In the human body, the oral cavity and the gastrointestinal tract are the only two dynamic microenvironments, where the attachment of microflora is site specific and the bacterial load changes over time depending on the time of the day, diet intake, and overall health status. Microorganisms from the oral cavity have been shown to cause a number of oral infectious diseases, including caries (tooth decay), periodontitis (gum disease), endodontic (root canal) infections, alveolar osteitis (dry socket), and tonsillitis. Moreover, when oral bacteria enters systemic circulation, they can cause conditions like cardiovascular disease,19 stroke,20 preterm low-birth-weight babies,21 diabetes,22 and pneumonia.4


At birth, a neonate’s oral cavity is exposed to diverse microorganisms of the outside world and the establishment of the oral microflora begins. The initial microbial colonization depends on the type of delivery (vaginal or cesarean), diet (breastfed or formula-fed), and contact with parents and medical staff. Within the first 24 hours, gram-positive cocci such as Streptococcus and Staphylococcus species are the most common organisms. As the first tooth (lower central incisors at the age of 6-9 months) erupts in the oral cavity, the cariogenic bacteria S mutans is found to have the greatest affinity to the nonshedding tooth surface and fights for a niche on the tooth.23 The diversity of bacteria and their interdependencies for nutrition and niche leads to a complex consortium of microorganisms known as a biofilm. The biofilm continues to grow and harbor organisms like streptococci, Actinomyces, Haemophilus, Neisseria, Fusobacterium, and Prevotella. Children’s oral microbiota can vary throughout the development of teeth, mixed or permanent dentition, diet and lifestyle changes, and hormonal changes associated with growth and puberty. The progression and maturation of biofilms can continue until adulthood. Different bacterial species within the biofilm interact by various cell signaling mechanisms and contribute to ecologic stability by differentiation and maturation of the host mucosa and immune system. Normal resident microflora can keep pathogenic bacteria out by maintaining basic pH around the tooth surface, thereby preventing the invasion and growth of pathogens. Saliva and GCF provide nutrients (salivary amylase breaks down starch) for microbial growth and also contain (lactoferrin, lactoperoxidase, mucins, cystatins, etc) antimicrobial activities, thereby stabilizing the microbial community.

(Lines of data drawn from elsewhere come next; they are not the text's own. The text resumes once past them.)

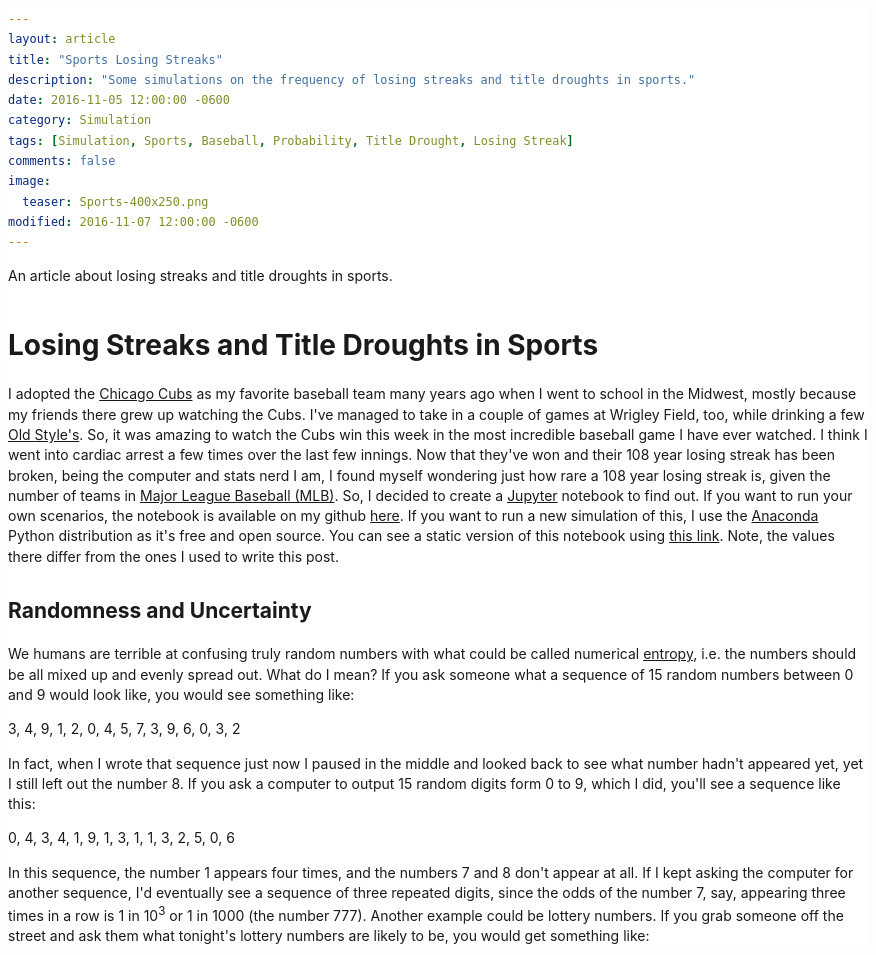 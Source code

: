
 ```yaml
---
layout: article
title: "Sports Losing Streaks"
description: "Some simulations on the frequency of losing streaks and title droughts in sports."
date: 2016-11-05 12:00:00 -0600
category: Simulation
tags: [Simulation, Sports, Baseball, Probability, Title Drought, Losing Streak]
comments: false
image:
  teaser: Sports-400x250.png
modified: 2016-11-07 12:00:00 -0600
---
```


An article about losing streaks and title droughts in sports.

# Losing Streaks and Title Droughts in Sports #

I adopted the [Chicago Cubs](https://en.wikipedia.org/wiki/Chicago_cubs) as my favorite baseball team many years ago when I went to school in the Midwest, mostly because my friends there grew up watching the Cubs.  I've managed to take in a couple of games at Wrigley Field, too, while drinking a few [Old Style's](https://en.wikipedia.org/wiki/Pabst_Brewing_Company#Old_Style).  So, it was amazing to watch the Cubs win this week in the most incredible baseball game I have ever watched.  I think I went into cardiac arrest a few times over the last few innings.  Now that they've won and their 108 year losing streak has been broken, being the computer and stats nerd I am, I found myself wondering just how rare a 108 year losing streak is, given the number of teams in [Major League Baseball (MLB)](https://en.wikipedia.org/wiki/Major_League_Baseball).  So, I decided to create a [Jupyter](https://en.wikipedia.org/wiki/IPython#Project_Jupyter) notebook to find out.  If you want to run your own scenarios, the notebook is available on my github [here](https://github.com/diffusioned/Python-Code/blob/master/SportsLosingStreaks.ipynb).  If you want to run a new simulation of this, I use the [Anaconda](https://www.continuum.io/) Python distribution as it's free and open source.  You can see a static version of this notebook using [this link](https://nbviewer.jupyter.org/github/diffusioned/Python-Code/blob/master/SportsLosingStreaks.ipynb).  Note, the values there differ from the ones I used to write this post.

## Randomness and Uncertainty ##

We humans are terrible at confusing truly random numbers with what could be called numerical [entropy](https://en.wikipedia.org/wiki/Entropy), i.e. the numbers should be all mixed up and evenly spread out.  What do I mean?  If you ask someone what a sequence of 15 random numbers between 0 and 9 would look like, you would see something like:

3, 4, 9, 1, 2, 0, 4, 5, 7, 3, 9, 6, 0, 3, 2

In fact, when I wrote that sequence just now I paused in the middle and looked back to see what number hadn't appeared yet, yet I still left out the number 8.  If you ask a computer to output 15 random digits form 0 to 9, which I did, you'll see a sequence like this:

0, 4, 3, 4, 1, 9, 1, 3, 1, 1, 3, 2, 5, 0, 6

In this sequence, the number 1 appears four times, and the numbers 7 and 8 don't appear at all.  If I kept asking the computer for another sequence, I'd eventually see a sequence of three repeated digits, since the odds of the number 7, say, appearing three times in a row is 1 in 10<sup>3</sup> or 1 in 1000 (the number 777).  Another example could be lottery numbers.  If you grab someone off the street and ask them what tonight's lottery numbers are likely to be, you would get something like:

Tooth surface is never dry (in physiologic conditions) and gets covered by a thin proteinaceous layer called the acquired enamel pellicle (AEP).24 This 100 to 1000 nm thick film is attached to the enamel surface due to selective physical forces and plays an important role in determining the fate of an oral microbiome.25 Selective oral streptococci have the ability to attach to this pellicle as initial colonizers and occupy sites at the tooth surface and selective oral sites such as the tongue and buccal epithelium.26 Once established, these colonizers provide attachment sites for secondary and tertiary colonizers leading to a complex ecosystem of symbiotic microbial communities—the dental biofilm known as “plaque.” The communities stabilize and live with a simple cross-feeding model in harmony with the host until the balance is tipped offleading to dysbiosis. The modifiable factor of dysbiosis can range from being a change in the salivary flow, lifestyle changes (like inclusion of more sugar in the diet), poor oral hygiene, or an underlying disease. Dysbiosis leads to a shift in the microflora, such as from aerobic to anaerobic and aciduric bacteria. The predominance of aciduric bacteria around the tooth surface causes the dissolution of mineral salts from enamel leading to one of the most common dental diseases of the world—dental caries. Based on the location and depth of lesion, the dental caries can be on the enamel, root, or reach deep into the pulp. Enamel and dentin caries is caused by S mutans and Lactobacillus species. Initial enamel caries is referred to as “white spot lesions” and can be reversed if the bacterial growth is arrested and symbiosis of oral microorganisms is achieved. But if the carious lesion reaches deeper tissues, it can even lead to irreversible pulpitis rendering the tooth nonvital. Because bacteria are site specific, certain bacteria like Aggregatibacter actinomycetemcomitans, Porphyromonas gingivalis, and Prevotella intermedia, etc, can target the supporting structures of the tooth leading to periodontitis and gingivitis.27 Periodontal disease is a chronic bacterial infection characterized by persistent inflammation, connective tissue breakdown, and alveolar bone destruction. With advancing gingivitis and periodontitis, Actinomyces and other anaerobic species can
gain entry to the exposed root surfaces causing root caries. As long as bacteria are present on the hard tissue and do not enter the systemic circulation, the best mode of treatment is to excavate the carious lesion with a suitable dental bur and restore the structure and function of the tooth by restorations like the use of an amalgam or composite. In cases of extensive decay extending to the pulp, root canal treatment or extraction is required.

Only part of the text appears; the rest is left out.